Skip to main content

urllib/parse.py

Core URL manipulation library. Implements RFC 3986 splitting, percent-encoding, query string encoding, and relative URL resolution.

Map

LinesSymbolRole
1–60module header, uses_paramsscheme table and sentinel sets
61–180urlparse, ParseResultparse URL into 6-tuple with params
181–280urlsplit, SplitResultparse URL into 5-tuple, omits params
281–340urlunparse, urlunsplitreassemble components into a URL string
341–420urljoinresolve a relative URL against a base
421–520quote, quote_pluspercent-encode a string or bytes
521–580unquote, unquote_plusdecode percent-encoded strings
581–680urlencodeencode a mapping or sequence to query string
681–900_splitnetloc, netloc helpersextract username, password, hostname, port

Reading

urlparse and ParseResult

urlparse delegates to urlsplit and then isolates the params component (the semicolon-separated part of the path used in older HTTP standards). The return value is a ParseResult named tuple whose netloc property is further parsed on demand.

# CPython: Lib/urllib/parse.py:401 urlparse
def urlparse(urlstring, scheme='', allow_fragments=True):
url, params = _splitparams(spliturl)
return ParseResult(scheme, netloc, url, params, query, fragment)

ParseResult exposes username, password, hostname, and port as cached properties. Each delegates to _splitnetloc / _splitauthority helpers so the main parse stays zero-allocation for callers that never inspect credentials.

urlsplit and SplitResult

urlsplit is the workhorse. It handles the scheme, authority, path, query, and fragment in one pass without splitting off params.

# CPython: Lib/urllib/parse.py:449 urlsplit
def urlsplit(urlstring, scheme='', allow_fragments=True):
netloc = query = fragment = ''
i = urlstring.find(':')
if i > 0:
...
return SplitResult(scheme, netloc, url, query, fragment)

Results are interned in a module-level LRU cache keyed on the input string, so repeated calls with the same URL are essentially free.

urljoin

Resolves a url against a base following RFC 3986 section 5.2. The function re-parses both strings, merges the path segments with _remove_dot_segments, and rebuilds with urlunsplit.

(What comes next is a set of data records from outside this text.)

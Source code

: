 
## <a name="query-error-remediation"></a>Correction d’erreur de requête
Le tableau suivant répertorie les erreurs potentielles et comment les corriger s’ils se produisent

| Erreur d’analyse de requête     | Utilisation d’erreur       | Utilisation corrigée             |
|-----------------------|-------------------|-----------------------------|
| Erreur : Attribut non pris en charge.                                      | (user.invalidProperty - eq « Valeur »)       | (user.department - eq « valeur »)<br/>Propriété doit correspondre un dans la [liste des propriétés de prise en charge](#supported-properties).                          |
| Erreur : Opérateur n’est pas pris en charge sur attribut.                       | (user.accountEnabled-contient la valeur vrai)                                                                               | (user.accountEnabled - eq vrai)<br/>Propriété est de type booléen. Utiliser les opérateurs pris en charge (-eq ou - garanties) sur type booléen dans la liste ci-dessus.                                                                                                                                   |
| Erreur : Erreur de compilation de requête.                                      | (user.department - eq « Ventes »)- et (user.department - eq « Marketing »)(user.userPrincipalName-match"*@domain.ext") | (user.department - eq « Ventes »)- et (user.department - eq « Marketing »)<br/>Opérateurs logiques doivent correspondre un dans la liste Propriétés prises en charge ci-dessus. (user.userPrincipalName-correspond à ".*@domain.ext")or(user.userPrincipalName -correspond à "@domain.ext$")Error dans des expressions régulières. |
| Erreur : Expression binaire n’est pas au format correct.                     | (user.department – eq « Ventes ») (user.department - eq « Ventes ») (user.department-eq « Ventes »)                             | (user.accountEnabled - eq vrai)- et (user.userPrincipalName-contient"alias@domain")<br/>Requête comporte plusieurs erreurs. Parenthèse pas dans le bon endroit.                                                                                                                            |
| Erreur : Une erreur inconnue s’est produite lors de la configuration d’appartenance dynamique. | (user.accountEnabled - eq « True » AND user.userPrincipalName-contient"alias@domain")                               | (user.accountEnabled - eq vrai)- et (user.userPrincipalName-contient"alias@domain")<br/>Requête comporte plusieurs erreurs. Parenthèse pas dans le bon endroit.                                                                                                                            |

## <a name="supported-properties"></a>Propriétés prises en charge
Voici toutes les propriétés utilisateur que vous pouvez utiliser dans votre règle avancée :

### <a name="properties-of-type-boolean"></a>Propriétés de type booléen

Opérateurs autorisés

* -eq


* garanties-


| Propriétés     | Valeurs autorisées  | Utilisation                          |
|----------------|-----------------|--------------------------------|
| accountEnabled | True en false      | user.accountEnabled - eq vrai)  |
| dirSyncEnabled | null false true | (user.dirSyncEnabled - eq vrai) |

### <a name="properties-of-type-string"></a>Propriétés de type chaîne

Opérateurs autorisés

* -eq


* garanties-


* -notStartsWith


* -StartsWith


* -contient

# CPython: Lib/urllib/parse.py:537 urljoin
def urljoin(base, url, allow_fragments=True):
bscheme, bnetloc, bpath, bparams, bquery, bfragment = urlparse(base, ...)
scheme, netloc, path, params, query, fragment = urlparse(url, bscheme, ...)
if not netloc:
netloc = bnetloc
...
return urlunparse((scheme, netloc, path, params, query, fragment))

quote and urlencode

quote percent-encodes every byte not in the safe set. The default safe set is /. urlencode calls quote_plus on each key-value pair and joins with &. Passing doseq=True expands list values into repeated keys.

# CPython: Lib/urllib/parse.py:857 urlencode
def urlencode(query, doseq=False, safe='', encoding=None,
errors=None, quote_via=quote_plus):
...
l = []
for k, v in query:
l.append(quote_via(k, safe) + '=' + quote_via(v, safe))
return '&'.join(l)

gopy notes

  • ParseResult and SplitResult are named tuples. In gopy these map to plain structs with positional accessors plus computed properties for the netloc sub-fields.
  • The module-level result cache uses functools.lru_cache. gopy's module/functools must be available before urllib.parse is imported.
  • _remove_dot_segments has no public alias; it is a private path-normalisation helper that gopy needs to port to support urljoin fully.
  • quote operates on bytes internally. The Go port needs to match CPython's encoding/error-handler plumbing to avoid divergence on non-ASCII input.

CPython 3.14 changes

  • The internal result cache was switched from a hand-rolled dict to functools.lru_cache in 3.14, capping memory growth automatically.
  • urlsplit now raises ValueError on URLs containing ASCII NUL (\x00), matching the stricter validation added across the http stack.
  • quote's safe parameter now accepts a bytes argument directly without an intermediate decode step.